As comparações de universos tão díspares em dimensões - o privado tem seis vezes mais trabalhadores - e regras são sempre complicadas e polémicas. "O setor privado é caracterizado por uma heterogeneidade muito maior em termos de condições laborais, pelo que comparações apenas pelos valores médios acabam sempre por ser muito limitadas", sublinha João Cerejeira, professor na Escola de Economia e Gestão da Universidade do Minho.
A austeridade que decorreu da intervenção de troika em Portugal causou danos tanto no privado como no público, nomeadamente através da sobretaxa de IRS. "No Estado, as profissões com piores remunerações sofreram menos durante a crise e esse leque alargou-se quando se criou a regra de cortar só naqueles que ganhavam 1500 euros ou mais", refere Eugénio Rosa, economista da CGTP.
férias e horário
Há 22 dias de férias para todos. No entanto, no caso do setor privado, o número de dias pode aumentar dependendo dos acordos coletivos e de empresa. Já os funcionários públicos ganham um dia de férias por cada dez anos de serviço. Quanto ao horário semanal, a Função Pública chegou a trabalhar 40 horas (2013-2017), mas regressou progressivamente às 35 horas.
Explicador
Porquê 635 euros? Neste momento, o nível salarial mais baixo no Estado é o 3.o, correspondente a 583 euros (mais três euros do que o salário mínimo). Quando o salário mínimo nacional subir para 600 euros (2019), aqueles trabalhadores da Função Pública passarão para o nível remuneratório seguinte, o 4.o, que equivale a 635 euros. Ou seja, o valor decorre das regras e não de um favorecimento do Governo ao Estado.

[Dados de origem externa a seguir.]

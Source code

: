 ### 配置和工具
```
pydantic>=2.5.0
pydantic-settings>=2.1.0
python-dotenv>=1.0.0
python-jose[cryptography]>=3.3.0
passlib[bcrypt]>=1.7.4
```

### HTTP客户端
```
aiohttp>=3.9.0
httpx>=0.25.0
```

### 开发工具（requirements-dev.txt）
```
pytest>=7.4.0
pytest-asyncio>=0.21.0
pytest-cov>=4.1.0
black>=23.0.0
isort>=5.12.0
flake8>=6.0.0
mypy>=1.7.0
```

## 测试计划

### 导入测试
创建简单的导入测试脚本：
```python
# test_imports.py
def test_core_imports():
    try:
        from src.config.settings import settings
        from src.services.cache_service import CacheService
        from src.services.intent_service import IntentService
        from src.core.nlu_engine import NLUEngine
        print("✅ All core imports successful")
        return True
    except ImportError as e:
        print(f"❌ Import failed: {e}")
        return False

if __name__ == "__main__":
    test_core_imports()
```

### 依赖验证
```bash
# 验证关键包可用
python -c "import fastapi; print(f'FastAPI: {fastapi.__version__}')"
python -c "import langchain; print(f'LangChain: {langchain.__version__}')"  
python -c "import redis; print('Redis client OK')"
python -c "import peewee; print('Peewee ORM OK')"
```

Estado paga mais? Ganha-se mais no Estado do que no privado? Em média, sim. No entanto, há uma maior concentração de trabalhadores qualificados num universo mais pequeno (ler quadro). Em 2013, um estudo da Mercer concluiu que os cargos de topo e de direção intermédia tendem a ser mais bem pagos no privado, mas quando se desce na hierarquia verifica-se que as funções de menor responsabilidade têm salários mais elevados no Estado. A antiguidade é também mais valorizada no Estado.
Função Pública paga pior aos quadros mais qualificados
Como se explica uma evolução mais acelerada do setor público ao nível dos salários médios?
As mutações no mercado de trabalho durante o período mais crítico da crise (2011-2013) provocaram uma descida nesse indicador, uma vez que os ordenados de quem perdia o emprego eram em média superiores aos salários das novas contrações. Na Função Pública, o crescimento só ocorreu nos anos mais recentes pela eliminação dos cortes. Por outro lado, as entradas na Função Pública foram reduzidas, o que limitou a moderação salarial induzida pelos menores salários à entrada.
A precariedade é menor no Estado por algum motivo específico?
O facto da precariedade ser menor no Estado reflete uma estrutura etária mais envelhecida à qual se associa uma antiguidade na profissão maior em comparação com o privado. Por outro lado, o tipo de profissões e de setores de atividade da Administração Pública é muito diferente. Eventualmente, no setor privado encontramos um peso maior dos setores onde a contratação a prazo é maior.
Ainda se justifica o fosso público/privado?
A tendência nas últimas décadas tem sido de maior convergência. Porém, se por um lado as condições em termos de tempos de trabalho e segurança no emprego parecem ser mais favoráveis no setor público, os salários médios dos trabalhadores mais qualificados no setor público tendem a ser inferiores aos do setor privado.